Just a few patients maintained double therapy instituted before 1997, in cases where the CD4 T-cell percentage was >25% and the HIV viral load <10 000 copies/mL or where there were clinical issues such as antiretroviral toxicity or adherence problems. The mean age of the children increased during follow-up because of the significant decrease in the number of HIV-infected

newborns in our cohort after the introduction of ART for prevention of mother-to-child transmission in 1994, and the decrease in mortality after the introduction of HAART in 1997 [21]. As many reports have already shown, in our study the introduction of HAART was associated with a significant increase in CD4 cell count and a significant decrease in see more buy GDC-0068 viral load [1–5]. When different CPs were compared, we observed significant differences in mortality and risk of progression to AIDS from CP1, in which no patient was treated with HAART, to CP2 and CP3, in which HAART use progressively increased [1–5]. The effect is likely to be mainly attributable to the efficacy of HAART, but other factors, such as the greater experience of paediatricians with AIDS patients, better prevention of and treatment for OIs, and improvements in diagnostic tools over the study period, may also have

contributed.
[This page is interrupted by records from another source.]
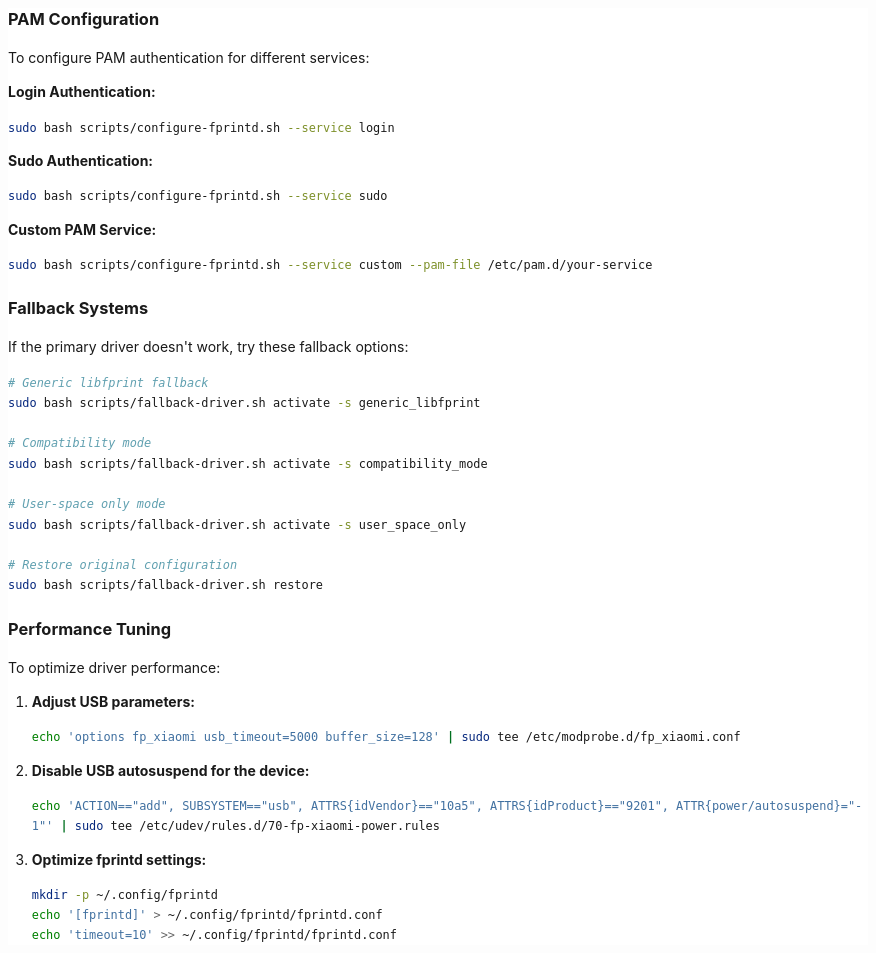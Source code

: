 ### PAM Configuration

To configure PAM authentication for different services:

**Login Authentication:**
```bash
sudo bash scripts/configure-fprintd.sh --service login
```

**Sudo Authentication:**
```bash
sudo bash scripts/configure-fprintd.sh --service sudo
```

**Custom PAM Service:**
```bash
sudo bash scripts/configure-fprintd.sh --service custom --pam-file /etc/pam.d/your-service
```

### Fallback Systems

If the primary driver doesn't work, try these fallback options:

```bash
# Generic libfprint fallback
sudo bash scripts/fallback-driver.sh activate -s generic_libfprint

# Compatibility mode
sudo bash scripts/fallback-driver.sh activate -s compatibility_mode

# User-space only mode
sudo bash scripts/fallback-driver.sh activate -s user_space_only

# Restore original configuration
sudo bash scripts/fallback-driver.sh restore
```

### Performance Tuning

To optimize driver performance:

1. **Adjust USB parameters:**
   ```bash
   echo 'options fp_xiaomi usb_timeout=5000 buffer_size=128' | sudo tee /etc/modprobe.d/fp_xiaomi.conf
   ```

2. **Disable USB autosuspend for the device:**
   ```bash
   echo 'ACTION=="add", SUBSYSTEM=="usb", ATTRS{idVendor}=="10a5", ATTRS{idProduct}=="9201", ATTR{power/autosuspend}="-1"' | sudo tee /etc/udev/rules.d/70-fp-xiaomi-power.rules
   ```

3. **Optimize fprintd settings:**
   ```bash
   mkdir -p ~/.config/fprintd
   echo '[fprintd]' > ~/.config/fprintd/fprintd.conf
   echo 'timeout=10' >> ~/.config/fprintd/fprintd.conf
   ```
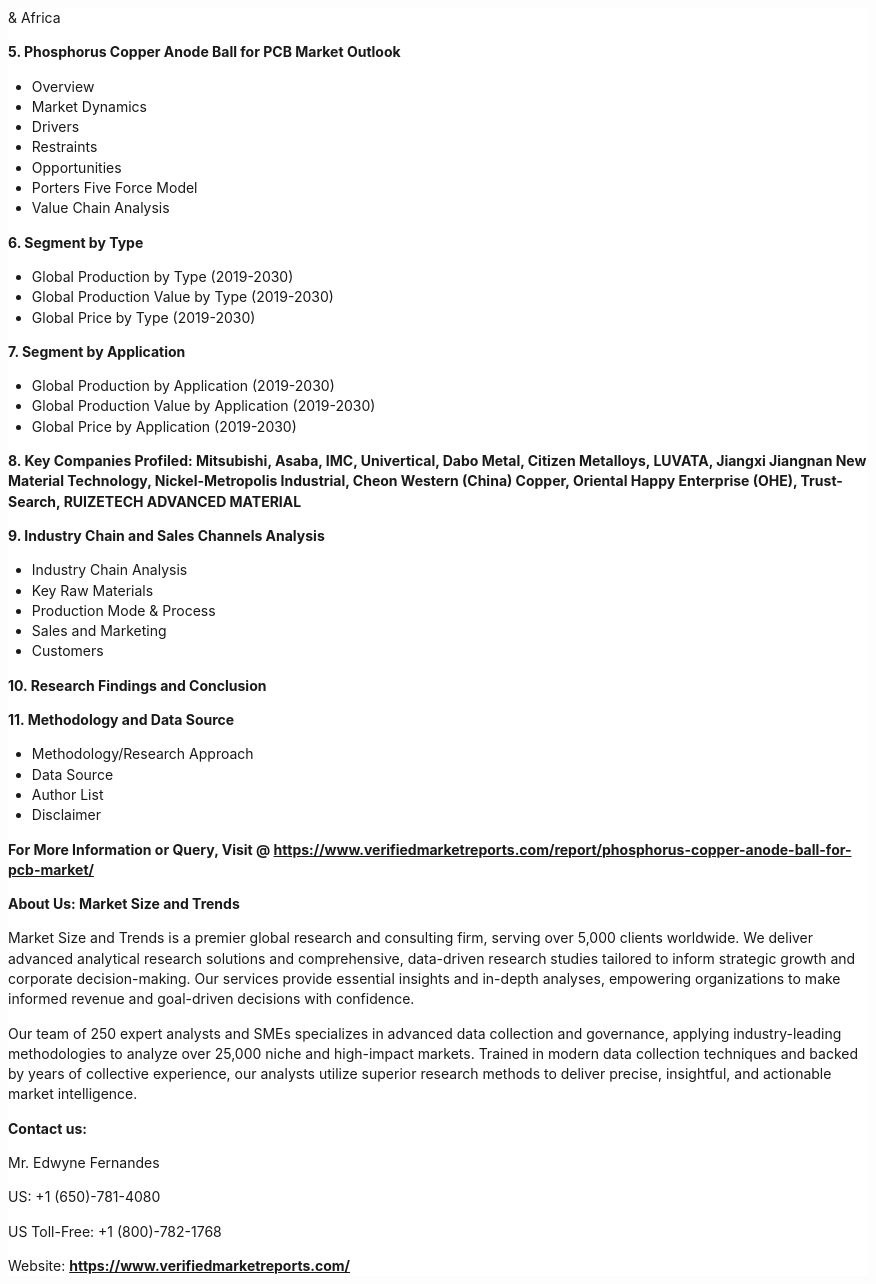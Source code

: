 &amp; Africa</li></ul><p><strong>5. Phosphorus Copper Anode Ball for PCB Market Outlook</strong></p><ul><li>Overview</li><li>Market Dynamics</li><li>Drivers</li><li>Restraints</li><li>Opportunities</li><li>Porters Five Force Model</li><li>Value Chain Analysis&nbsp;</li></ul><p><strong>6. Segment by Type</strong></p><ul><li>Global Production by Type (2019-2030)</li><li>Global Production Value by Type (2019-2030)</li><li>Global Price by Type (2019-2030)</li></ul><p><strong>7. Segment by Application</strong></p><ul><li>Global Production by Application (2019-2030)</li><li>Global Production Value by Application (2019-2030)</li><li>Global Price by Application (2019-2030)</li></ul><p><strong>8. Key Companies Profiled: Mitsubishi, Asaba, IMC, Univertical, Dabo Metal, Citizen Metalloys, LUVATA, Jiangxi Jiangnan New Material Technology, Nickel-Metropolis Industrial, Cheon Western (China) Copper, Oriental Happy Enterprise (OHE), Trust-Search, RUIZETECH ADVANCED MATERIAL</strong></p><p><strong>9. Industry Chain and Sales Channels Analysis</strong></p><ul><li>Industry Chain Analysis</li><li>Key Raw Materials</li><li>Production Mode &amp; Process</li><li>Sales and Marketing</li><li>Customers</li></ul><p><strong>10. Research Findings and Conclusion</strong></p><p><strong>11. Methodology and Data Source</strong></p><ul><li>Methodology/Research Approach</li><li>Data Source</li><li>Author List</li><li>Disclaimer</li></ul></p><p><strong>For More Information or Query, Visit @ <a href="https://www.verifiedmarketreports.com/report/phosphorus-copper-anode-ball-for-pcb-market/">https://www.verifiedmarketreports.com/report/phosphorus-copper-anode-ball-for-pcb-market/</a></strong></p><p><strong>About Us: Market Size and Trends</strong></p><p>Market Size and Trends is a premier global research and consulting firm, serving over 5,000 clients worldwide. We deliver advanced analytical research solutions and comprehensive, data-driven research studies tailored to inform strategic growth and corporate decision-making. Our services provide essential insights and in-depth analyses, empowering organizations to make informed revenue and goal-driven decisions with confidence.</p><p>Our team of 250 expert analysts and SMEs specializes in advanced data collection and governance, applying industry-leading methodologies to analyze over 25,000 niche and high-impact markets. Trained in modern data collection techniques and backed by years of collective experience, our analysts utilize superior research methods to deliver precise, insightful, and actionable market intelligence.</p><p><strong>Contact us:</strong></p><p>Mr. Edwyne Fernandes</p><p>US: +1 (650)-781-4080</p><p>US Toll-Free: +1 (800)-782-1768</p><p>Website: <strong><a href="https://www.verifiedmarketreports.com/">https://www.verifiedmarketreports.com/</a></strong></p>
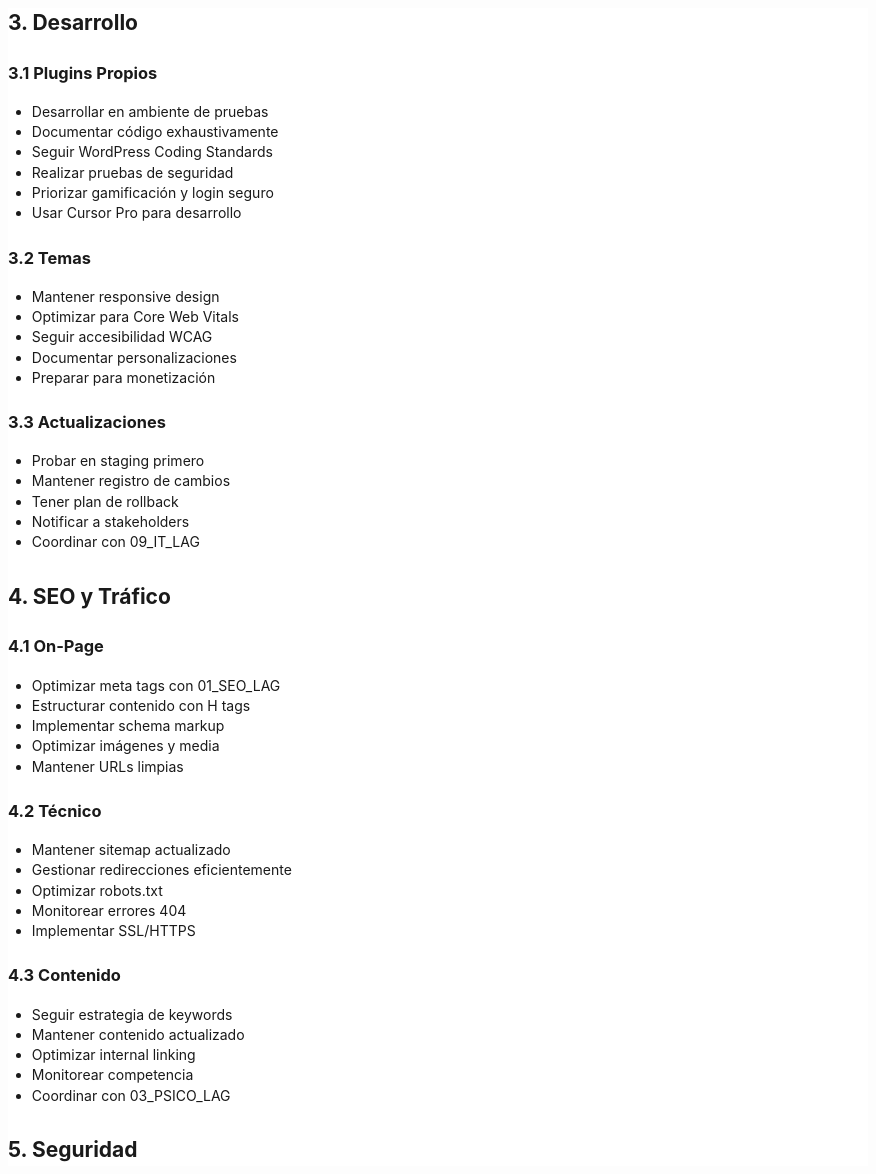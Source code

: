 ## 3. Desarrollo

### 3.1 Plugins Propios
- Desarrollar en ambiente de pruebas
- Documentar código exhaustivamente
- Seguir WordPress Coding Standards
- Realizar pruebas de seguridad
- Priorizar gamificación y login seguro
- Usar Cursor Pro para desarrollo

### 3.2 Temas
- Mantener responsive design
- Optimizar para Core Web Vitals
- Seguir accesibilidad WCAG
- Documentar personalizaciones
- Preparar para monetización

### 3.3 Actualizaciones
- Probar en staging primero
- Mantener registro de cambios
- Tener plan de rollback
- Notificar a stakeholders
- Coordinar con 09_IT_LAG

## 4. SEO y Tráfico

### 4.1 On-Page
- Optimizar meta tags con 01_SEO_LAG
- Estructurar contenido con H tags
- Implementar schema markup
- Optimizar imágenes y media
- Mantener URLs limpias

### 4.2 Técnico
- Mantener sitemap actualizado
- Gestionar redirecciones eficientemente
- Optimizar robots.txt
- Monitorear errores 404
- Implementar SSL/HTTPS

### 4.3 Contenido
- Seguir estrategia de keywords
- Mantener contenido actualizado
- Optimizar internal linking
- Monitorear competencia
- Coordinar con 03_PSICO_LAG

## 5. Seguridad
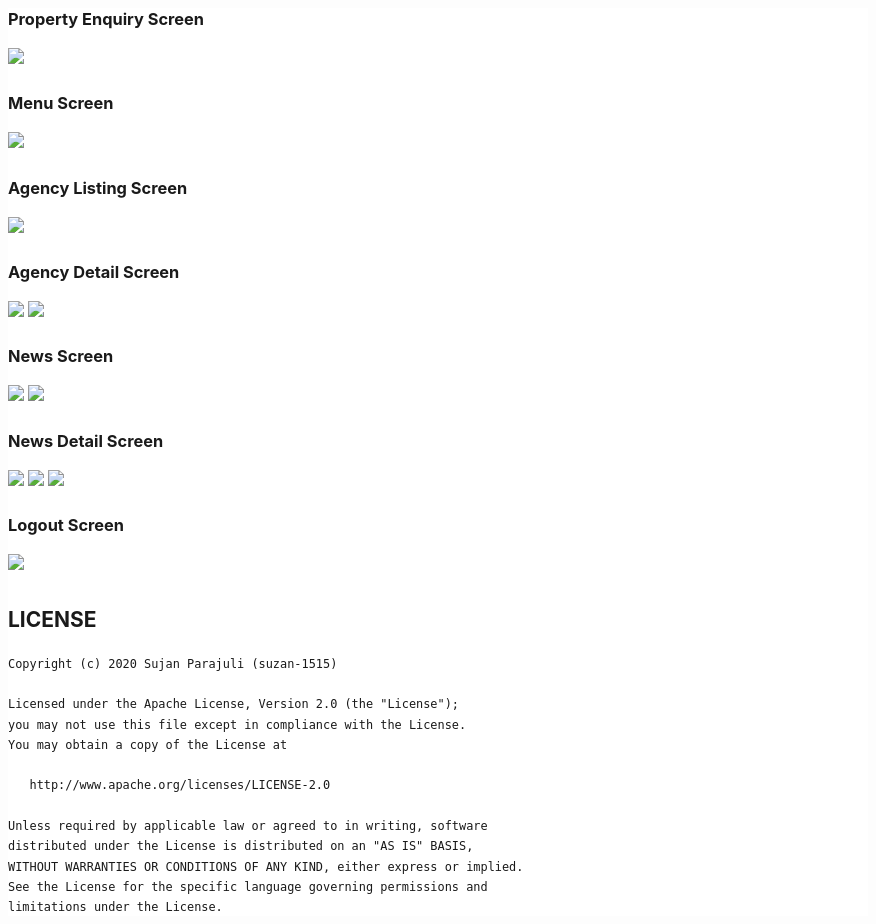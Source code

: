 ### Property Enquiry Screen
<img src="https://github.com/suzan-1515/Samachar-Hub/blob/master/screenshots/Screenshot_2022-04-03-11-23-20-59_58e31d4d894b36eb363e98b67660dbb0.jpg" with="180">

### Menu Screen
<img src="https://github.com/suzan-1515/Samachar-Hub/blob/master/screenshots/Screenshot_2022-04-02-11-56-53-59_58e31d4d894b36eb363e98b67660dbb0.jpg" width="180">

### Agency Listing Screen
<img src="https://github.com/suzan-1515/Samachar-Hub/blob/master/screenshots/Screenshot_2022-04-03-11-18-29-03_58e31d4d894b36eb363e98b67660dbb0.jpg" width="180">

### Agency Detail Screen
<img src="https://github.com/suzan-1515/Samachar-Hub/blob/master/screenshots/Screenshot_2022-04-03-11-18-34-59_58e31d4d894b36eb363e98b67660dbb0.jpg" width="180">  <img src="https://github.com/suzan-1515/Samachar-Hub/blob/master/screenshots/Screenshot_2022-04-03-11-18-39-96_58e31d4d894b36eb363e98b67660dbb0.jpg" width="180">

### News Screen
<img src="https://github.com/suzan-1515/Samachar-Hub/blob/master/screenshots/Screenshot_2022-04-03-11-19-15-06_58e31d4d894b36eb363e98b67660dbb0.jpg" width="180">  <img src="https://github.com/suzan-1515/Samachar-Hub/blob/master/screenshots/Screenshot_2022-04-03-11-19-28-22_58e31d4d894b36eb363e98b67660dbb0.jpg" width="180">

### News Detail Screen
<img src="https://github.com/suzan-1515/Samachar-Hub/blob/master/screenshots/Screenshot_2022-04-03-11-21-57-24_58e31d4d894b36eb363e98b67660dbb0.jpg" width="180">  <img src="https://github.com/suzan-1515/Samachar-Hub/blob/master/screenshots/Screenshot_2022-04-03-11-22-06-11_58e31d4d894b36eb363e98b67660dbb0.jpg" width="180">  <img src="https://github.com/suzan-1515/Samachar-Hub/blob/master/screenshots/Screenshot_2022-04-03-11-22-40-27_c31b32364ce19ca8fcd150a417ecce58.jpg" width="180">

### Logout Screen
<img src="https://github.com/suzan-1515/Samachar-Hub/blob/master/screenshots/Screenshot_2022-04-03-11-23-43-13_58e31d4d894b36eb363e98b67660dbb0.jpg" width="180">

## LICENSE
    Copyright (c) 2020 Sujan Parajuli (suzan-1515)

    Licensed under the Apache License, Version 2.0 (the "License");
    you may not use this file except in compliance with the License.
    You may obtain a copy of the License at

       http://www.apache.org/licenses/LICENSE-2.0

    Unless required by applicable law or agreed to in writing, software
    distributed under the License is distributed on an "AS IS" BASIS,
    WITHOUT WARRANTIES OR CONDITIONS OF ANY KIND, either express or implied.
    See the License for the specific language governing permissions and
    limitations under the License.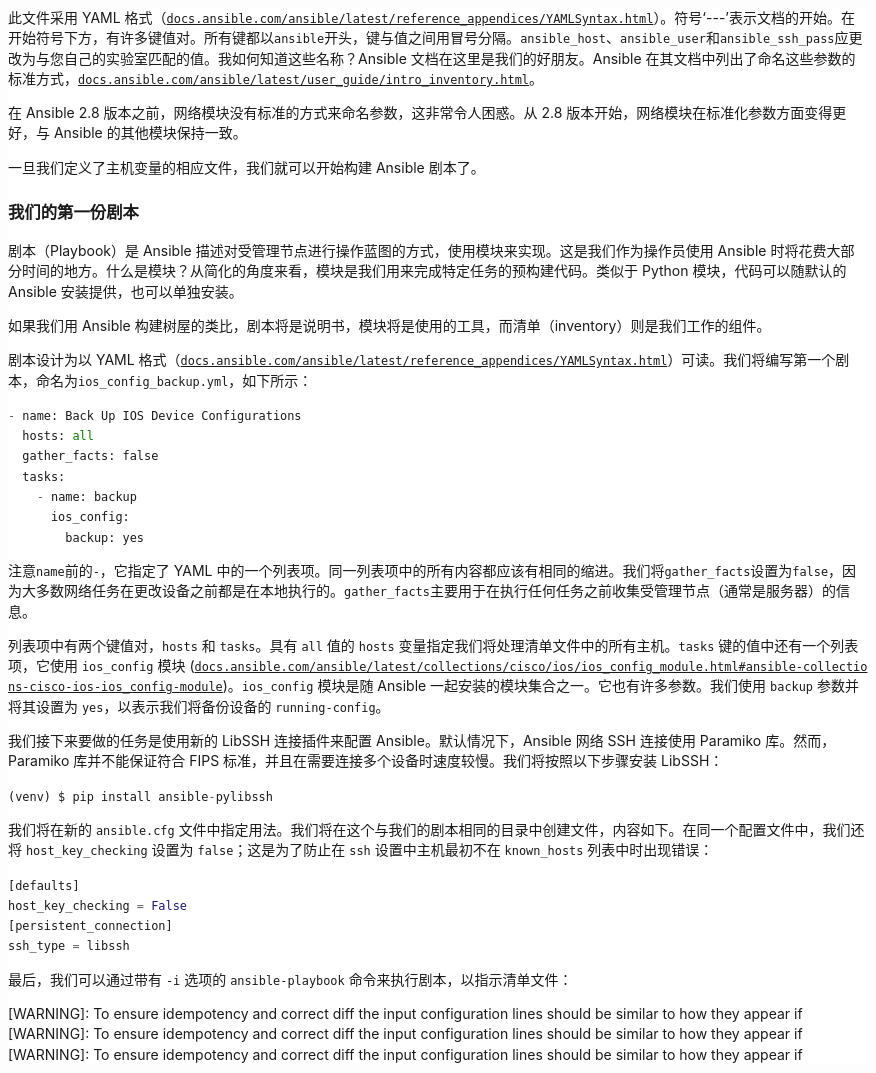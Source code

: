 此文件采用 YAML 格式（[`docs.ansible.com/ansible/latest/reference_appendices/YAMLSyntax.html`](https://docs.ansible.com/ansible/latest/reference_appendices/YAMLSyntax.html)）。符号‘---’表示文档的开始。在开始符号下方，有许多键值对。所有键都以`ansible`开头，键与值之间用冒号分隔。`ansible_host`、`ansible_user`和`ansible_ssh_pass`应更改为与您自己的实验室匹配的值。我如何知道这些名称？Ansible 文档在这里是我们的好朋友。Ansible 在其文档中列出了命名这些参数的标准方式，[`docs.ansible.com/ansible/latest/user_guide/intro_inventory.html`](https://docs.ansible.com/ansible/latest/user_guide/intro_inventory.html)。

在 Ansible 2.8 版本之前，网络模块没有标准的方式来命名参数，这非常令人困惑。从 2.8 版本开始，网络模块在标准化参数方面变得更好，与 Ansible 的其他模块保持一致。

一旦我们定义了主机变量的相应文件，我们就可以开始构建 Ansible 剧本了。

### 我们的第一份剧本

剧本（Playbook）是 Ansible 描述对受管理节点进行操作蓝图的方式，使用模块来实现。这是我们作为操作员使用 Ansible 时将花费大部分时间的地方。什么是模块？从简化的角度来看，模块是我们用来完成特定任务的预构建代码。类似于 Python 模块，代码可以随默认的 Ansible 安装提供，也可以单独安装。

如果我们用 Ansible 构建树屋的类比，剧本将是说明书，模块将是使用的工具，而清单（inventory）则是我们工作的组件。

剧本设计为以 YAML 格式（[`docs.ansible.com/ansible/latest/reference_appendices/YAMLSyntax.html`](https://docs.ansible.com/ansible/latest/reference_appendices/YAMLSyntax.html)）可读。我们将编写第一个剧本，命名为`ios_config_backup.yml`，如下所示：

```py
- name: Back Up IOS Device Configurations
  hosts: all
  gather_facts: false
  tasks:
    - name: backup
      ios_config:
        backup: yes 
```

注意`name`前的`-`，它指定了 YAML 中的一个列表项。同一列表项中的所有内容都应该有相同的缩进。我们将`gather_facts`设置为`false`，因为大多数网络任务在更改设备之前都是在本地执行的。`gather_facts`主要用于在执行任何任务之前收集受管理节点（通常是服务器）的信息。

列表项中有两个键值对，`hosts` 和 `tasks`。具有 `all` 值的 `hosts` 变量指定我们将处理清单文件中的所有主机。`tasks` 键的值中还有一个列表项，它使用 `ios_config` 模块 ([`docs.ansible.com/ansible/latest/collections/cisco/ios/ios_config_module.html#ansible-collections-cisco-ios-ios_config-module`](https://docs.ansible.com/ansible/latest/collections/cisco/ios/ios_config_module.html#ansible-collections-cisco-ios-ios_config-module))。`ios_config` 模块是随 Ansible 一起安装的模块集合之一。它也有许多参数。我们使用 `backup` 参数并将其设置为 `yes`，以表示我们将备份设备的 `running-config`。

我们接下来要做的任务是使用新的 LibSSH 连接插件来配置 Ansible。默认情况下，Ansible 网络 SSH 连接使用 Paramiko 库。然而，Paramiko 库并不能保证符合 FIPS 标准，并且在需要连接多个设备时速度较慢。我们将按照以下步骤安装 LibSSH：

```py
(venv) $ pip install ansible-pylibssh 
```

我们将在新的 `ansible.cfg` 文件中指定用法。我们将在这个与我们的剧本相同的目录中创建文件，内容如下。在同一个配置文件中，我们还将 `host_key_checking` 设置为 `false`；这是为了防止在 `ssh` 设置中主机最初不在 `known_hosts` 列表中时出现错误：

```py
[defaults]
host_key_checking = False 
[persistent_connection]
ssh_type = libssh 
```

最后，我们可以通过带有 `-i` 选项的 `ansible-playbook` 命令来执行剧本，以指示清单文件：


[WARNING]: To ensure idempotency and correct diff the input configuration lines should be similar to how they appear if
[WARNING]: To ensure idempotency and correct diff the input configuration lines should be similar to how they appear if
[WARNING]: To ensure idempotency and correct diff the input configuration lines should be similar to how they appear if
Rate of OIs such as cryptosporidiosis, oesophageal candidosis and bacteraemia decreased markedly from CP1 onwards [12]. The incidences of all OSDs were lower than 1 per 100 person-years Racecadotril in CP3, with the exception of the incidence of bacterial pneumonia, which decreased to a rate similar to that found in another HIV-infected paediatric population [12]. The rate of P. jiroveci pneumonia decreased significantly from CP1 to CP2, but did not differ between CP2 and CP3, in both of which periods it was very low. As previously reported, in our cohort OIs still occurred in the HAART era, mainly associated with a CD4 nadir below 15% or previous severe clinical conditions [22]. Because of the low incidence of OIs in the HAART era and immune recovery, interruption of P. jiroveci prophylaxis in HIV-infected

children on HAART is possible [23]. Although this could increase the incidence of serious bacterial infections, such an increase has not been observed in our patients [22]. Interestingly, an increase in the herpes zoster infection rate was observed during CP2. We have attributed this observation to an immune reconstitution phenomenon similar to that found in adult studies, as the majority of children initiated HAART during CP2 [24,25]. Since 2000, varicella vaccination has been routinely recommended in HIV-infected children with CD4 percentages >15% [13]. This may partly explain the decrease in the herpes zoster infection rate in CP3. Our results provide some valuable information on the outcomes of HIV infection in children in the HAART era.